Try it
Output only the lines of the entries that follow, starting at the one with "k (f(0) - f(k))" and running down to the one with "k(\partial_t u_m^n +", both included and unchanged.

Segment Start: Input data

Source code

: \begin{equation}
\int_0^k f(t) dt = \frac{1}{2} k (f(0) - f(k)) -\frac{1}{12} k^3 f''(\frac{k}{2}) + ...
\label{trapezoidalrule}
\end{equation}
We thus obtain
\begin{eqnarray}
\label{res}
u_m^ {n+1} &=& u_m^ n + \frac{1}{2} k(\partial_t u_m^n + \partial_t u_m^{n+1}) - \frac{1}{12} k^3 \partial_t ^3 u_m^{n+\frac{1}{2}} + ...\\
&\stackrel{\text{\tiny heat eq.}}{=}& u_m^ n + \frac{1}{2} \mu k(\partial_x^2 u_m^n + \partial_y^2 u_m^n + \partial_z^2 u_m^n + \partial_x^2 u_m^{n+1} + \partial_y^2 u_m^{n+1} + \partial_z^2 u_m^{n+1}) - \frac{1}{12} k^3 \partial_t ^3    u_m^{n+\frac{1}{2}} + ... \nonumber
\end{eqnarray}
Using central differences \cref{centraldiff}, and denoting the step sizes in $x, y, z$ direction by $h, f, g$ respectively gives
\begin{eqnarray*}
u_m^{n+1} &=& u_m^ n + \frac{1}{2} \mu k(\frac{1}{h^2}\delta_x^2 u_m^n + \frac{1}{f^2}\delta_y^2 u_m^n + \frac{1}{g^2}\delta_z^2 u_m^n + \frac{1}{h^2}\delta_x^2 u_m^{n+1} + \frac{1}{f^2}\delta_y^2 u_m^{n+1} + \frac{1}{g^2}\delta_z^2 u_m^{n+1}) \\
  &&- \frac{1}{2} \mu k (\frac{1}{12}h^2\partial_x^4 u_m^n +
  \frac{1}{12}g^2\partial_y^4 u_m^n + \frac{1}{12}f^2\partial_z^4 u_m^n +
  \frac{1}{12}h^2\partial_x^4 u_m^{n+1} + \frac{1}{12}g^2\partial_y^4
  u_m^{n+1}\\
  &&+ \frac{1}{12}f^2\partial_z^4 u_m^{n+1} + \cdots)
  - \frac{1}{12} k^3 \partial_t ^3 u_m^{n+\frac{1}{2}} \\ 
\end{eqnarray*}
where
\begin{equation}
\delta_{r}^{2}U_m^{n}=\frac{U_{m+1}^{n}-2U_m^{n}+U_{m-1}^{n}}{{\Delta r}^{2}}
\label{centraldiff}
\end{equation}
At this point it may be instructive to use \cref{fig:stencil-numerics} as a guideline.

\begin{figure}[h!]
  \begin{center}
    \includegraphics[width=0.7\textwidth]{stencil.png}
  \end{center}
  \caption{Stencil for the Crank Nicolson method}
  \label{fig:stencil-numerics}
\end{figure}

Segment End: Input data
Segment Start: Input data

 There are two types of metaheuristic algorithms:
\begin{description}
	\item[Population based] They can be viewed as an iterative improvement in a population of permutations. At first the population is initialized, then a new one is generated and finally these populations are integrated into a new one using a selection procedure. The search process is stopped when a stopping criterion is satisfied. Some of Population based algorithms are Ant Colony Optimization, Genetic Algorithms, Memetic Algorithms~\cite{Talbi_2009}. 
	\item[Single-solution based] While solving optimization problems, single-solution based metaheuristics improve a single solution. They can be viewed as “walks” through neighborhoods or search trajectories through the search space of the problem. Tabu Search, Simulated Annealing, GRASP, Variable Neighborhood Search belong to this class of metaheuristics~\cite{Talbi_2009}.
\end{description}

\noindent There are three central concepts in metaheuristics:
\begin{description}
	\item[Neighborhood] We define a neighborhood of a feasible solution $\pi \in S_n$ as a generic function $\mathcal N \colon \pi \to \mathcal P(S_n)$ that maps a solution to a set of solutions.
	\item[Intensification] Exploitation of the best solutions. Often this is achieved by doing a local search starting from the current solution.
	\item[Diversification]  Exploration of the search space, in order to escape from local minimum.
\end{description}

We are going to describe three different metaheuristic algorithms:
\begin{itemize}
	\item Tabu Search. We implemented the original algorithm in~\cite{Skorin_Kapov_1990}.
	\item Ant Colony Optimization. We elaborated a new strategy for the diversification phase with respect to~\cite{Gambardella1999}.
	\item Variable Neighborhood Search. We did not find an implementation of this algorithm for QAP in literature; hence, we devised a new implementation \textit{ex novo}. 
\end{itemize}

Segment End: Input data
Segment Start: Input data

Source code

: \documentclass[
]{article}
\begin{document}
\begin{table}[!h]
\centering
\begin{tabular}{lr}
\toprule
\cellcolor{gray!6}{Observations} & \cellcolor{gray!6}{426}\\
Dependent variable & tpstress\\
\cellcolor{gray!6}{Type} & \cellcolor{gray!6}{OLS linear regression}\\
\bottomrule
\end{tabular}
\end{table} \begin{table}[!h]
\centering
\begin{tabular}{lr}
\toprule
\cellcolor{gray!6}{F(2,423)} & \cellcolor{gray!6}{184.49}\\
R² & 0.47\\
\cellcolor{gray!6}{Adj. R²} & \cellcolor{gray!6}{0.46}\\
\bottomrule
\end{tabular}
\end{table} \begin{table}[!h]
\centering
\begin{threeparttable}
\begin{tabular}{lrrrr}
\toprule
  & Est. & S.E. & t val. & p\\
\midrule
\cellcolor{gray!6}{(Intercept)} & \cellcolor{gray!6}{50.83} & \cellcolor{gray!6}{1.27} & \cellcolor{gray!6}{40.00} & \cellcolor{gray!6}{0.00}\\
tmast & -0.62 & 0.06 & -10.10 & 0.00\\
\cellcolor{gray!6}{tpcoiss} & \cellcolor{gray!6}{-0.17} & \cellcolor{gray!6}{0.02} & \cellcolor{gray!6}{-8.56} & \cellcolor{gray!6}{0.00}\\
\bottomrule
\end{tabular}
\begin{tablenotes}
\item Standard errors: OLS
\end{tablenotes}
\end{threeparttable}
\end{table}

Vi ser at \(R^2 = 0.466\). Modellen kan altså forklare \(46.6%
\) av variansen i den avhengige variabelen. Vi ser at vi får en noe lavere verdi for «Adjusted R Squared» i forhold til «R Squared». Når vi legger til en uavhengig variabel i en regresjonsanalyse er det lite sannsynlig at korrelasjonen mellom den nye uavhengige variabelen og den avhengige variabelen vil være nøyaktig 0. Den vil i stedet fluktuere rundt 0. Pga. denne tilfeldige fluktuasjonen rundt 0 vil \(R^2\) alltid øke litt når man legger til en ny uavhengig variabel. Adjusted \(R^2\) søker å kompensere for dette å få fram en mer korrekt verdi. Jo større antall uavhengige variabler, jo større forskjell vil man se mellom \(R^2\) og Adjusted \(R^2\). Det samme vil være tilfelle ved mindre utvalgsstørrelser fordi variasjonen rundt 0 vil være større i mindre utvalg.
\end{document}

Segment End: Input data

Problem solution
\int_0^k f(t) dt = \frac{1}{2} k (f(0) - f(k)) -\frac{1}{12} k^3 f''(\frac{k}{2}) + ...
\label{trapezoidalrule}
\end{equation}
We thus obtain
\begin{eqnarray}
\label{res}
u_m^ {n+1} &=& u_m^ n + \frac{1}{2} k(\partial_t u_m^n + \partial_t u_m^{n+1}) - \frac{1}{12} k^3 \partial_t ^3 u_m^{n+\frac{1}{2}} + ...\\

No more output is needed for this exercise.